Neue Bindungsstelle identifiziert

Auf Nervenzellen, die unsere Aktivität verringern und unter anderem unseren Schlaf steuern, befinden sich sogenannte GABAA-Rezeptoren. Sie werden benötigt, damit beispielsweise das Schlafmittel Valium seine Wirkung entfalten kann. Sowohl die GABAA- als auch Cannabinoid-Rezeptoren sind weitverbreitet im Gehirn und beeinflussen das Schmerzempfinden, den Schlaf und das Bewegungsverhalten. Wie dies genau geschieht, war aber bisher unklar. Bekannt war nur, dass die körpereigenen Cannabinoide im Hirn die GABAA-Rezeptoren indirekt «ausschalten» können, indem sie deren Botenstoff blockieren: Dadurch wirken sie auf indirekte Weise stimulierend, zum Beispiel schlafstörend. Nun haben Erwin Sigel und Jürg Gertsch erstmals zeigen können, dass Cannabinoide auch direkt auf den GABAA-Rezeptoren «andocken» können - und dass sie dort aber nicht stimulierend, sondern beruhigend wirken.

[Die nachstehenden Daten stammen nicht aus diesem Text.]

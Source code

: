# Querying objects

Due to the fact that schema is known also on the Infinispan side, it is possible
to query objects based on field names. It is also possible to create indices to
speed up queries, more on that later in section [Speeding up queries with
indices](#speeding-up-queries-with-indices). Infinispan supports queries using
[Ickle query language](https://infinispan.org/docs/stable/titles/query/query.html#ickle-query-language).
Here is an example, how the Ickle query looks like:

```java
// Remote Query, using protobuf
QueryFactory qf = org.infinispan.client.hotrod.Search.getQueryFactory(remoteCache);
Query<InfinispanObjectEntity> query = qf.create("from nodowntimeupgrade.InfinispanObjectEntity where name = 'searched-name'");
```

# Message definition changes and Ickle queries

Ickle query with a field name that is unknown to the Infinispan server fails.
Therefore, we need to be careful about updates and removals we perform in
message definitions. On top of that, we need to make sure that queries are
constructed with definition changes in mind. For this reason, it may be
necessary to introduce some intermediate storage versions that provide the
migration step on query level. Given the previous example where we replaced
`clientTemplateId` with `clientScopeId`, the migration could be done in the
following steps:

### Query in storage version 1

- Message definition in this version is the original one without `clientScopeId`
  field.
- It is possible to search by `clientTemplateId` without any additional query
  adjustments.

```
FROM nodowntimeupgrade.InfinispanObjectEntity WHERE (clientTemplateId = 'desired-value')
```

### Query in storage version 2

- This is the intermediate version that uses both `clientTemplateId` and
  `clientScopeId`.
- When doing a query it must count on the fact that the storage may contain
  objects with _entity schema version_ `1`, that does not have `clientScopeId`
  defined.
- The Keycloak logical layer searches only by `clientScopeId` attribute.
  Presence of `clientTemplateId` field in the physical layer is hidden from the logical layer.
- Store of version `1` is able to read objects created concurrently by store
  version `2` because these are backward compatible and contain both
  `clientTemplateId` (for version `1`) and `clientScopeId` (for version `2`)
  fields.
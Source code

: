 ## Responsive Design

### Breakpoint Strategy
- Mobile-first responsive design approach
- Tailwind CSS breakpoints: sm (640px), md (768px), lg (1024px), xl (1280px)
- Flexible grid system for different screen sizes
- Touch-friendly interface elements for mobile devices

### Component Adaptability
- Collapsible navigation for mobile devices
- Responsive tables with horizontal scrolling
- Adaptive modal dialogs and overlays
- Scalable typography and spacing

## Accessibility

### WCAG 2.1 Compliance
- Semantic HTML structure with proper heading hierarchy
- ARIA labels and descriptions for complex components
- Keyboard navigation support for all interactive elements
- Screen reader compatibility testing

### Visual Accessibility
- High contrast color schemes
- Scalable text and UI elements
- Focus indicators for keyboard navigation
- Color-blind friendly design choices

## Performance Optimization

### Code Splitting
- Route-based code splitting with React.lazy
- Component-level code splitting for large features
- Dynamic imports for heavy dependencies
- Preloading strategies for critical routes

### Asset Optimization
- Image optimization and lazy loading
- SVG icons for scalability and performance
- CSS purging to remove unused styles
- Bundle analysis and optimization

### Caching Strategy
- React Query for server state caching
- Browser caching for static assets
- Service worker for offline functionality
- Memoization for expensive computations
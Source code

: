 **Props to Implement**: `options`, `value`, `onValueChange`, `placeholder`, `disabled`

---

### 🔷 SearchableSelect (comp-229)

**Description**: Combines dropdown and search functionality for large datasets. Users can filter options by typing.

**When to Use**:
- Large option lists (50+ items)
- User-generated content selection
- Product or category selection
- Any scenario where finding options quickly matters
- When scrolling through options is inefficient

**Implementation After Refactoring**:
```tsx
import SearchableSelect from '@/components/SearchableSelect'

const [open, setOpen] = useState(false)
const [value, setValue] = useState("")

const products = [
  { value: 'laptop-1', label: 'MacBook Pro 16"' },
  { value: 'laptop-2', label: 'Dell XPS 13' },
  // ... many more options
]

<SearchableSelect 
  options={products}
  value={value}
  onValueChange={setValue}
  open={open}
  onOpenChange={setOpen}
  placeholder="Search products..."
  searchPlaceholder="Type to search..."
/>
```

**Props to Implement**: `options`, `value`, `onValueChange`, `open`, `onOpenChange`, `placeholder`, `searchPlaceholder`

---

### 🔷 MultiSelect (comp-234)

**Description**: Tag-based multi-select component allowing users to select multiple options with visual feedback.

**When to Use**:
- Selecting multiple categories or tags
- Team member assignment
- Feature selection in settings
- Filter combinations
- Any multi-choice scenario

Mittels molekularbiologischer Methoden haben die Forschenden eine neue funktionelle Bindungsstelle für das Hauptendocannabinoid 2-AG auf dem GABAA-Rezeptor identifiziert. Wird diese Bindungsstelle durch 2-AG besetzt, reagiert der GABAA-Rezeptor stärker. Eine Verstärkung der GABAA-Rezeptorfunktion wirkt beruhigend, angstlösend und muskelrelaxierend. Auf dem Rezeptor konnten ferner Synergie-Effekte zwischen dem 2-AG und Valium sowie anderen Substanzen gemessen werden. Endocannabinoide unterstützen also auch Valium, das ebenfalls auf den GABAA-Rezeptoren «andockt».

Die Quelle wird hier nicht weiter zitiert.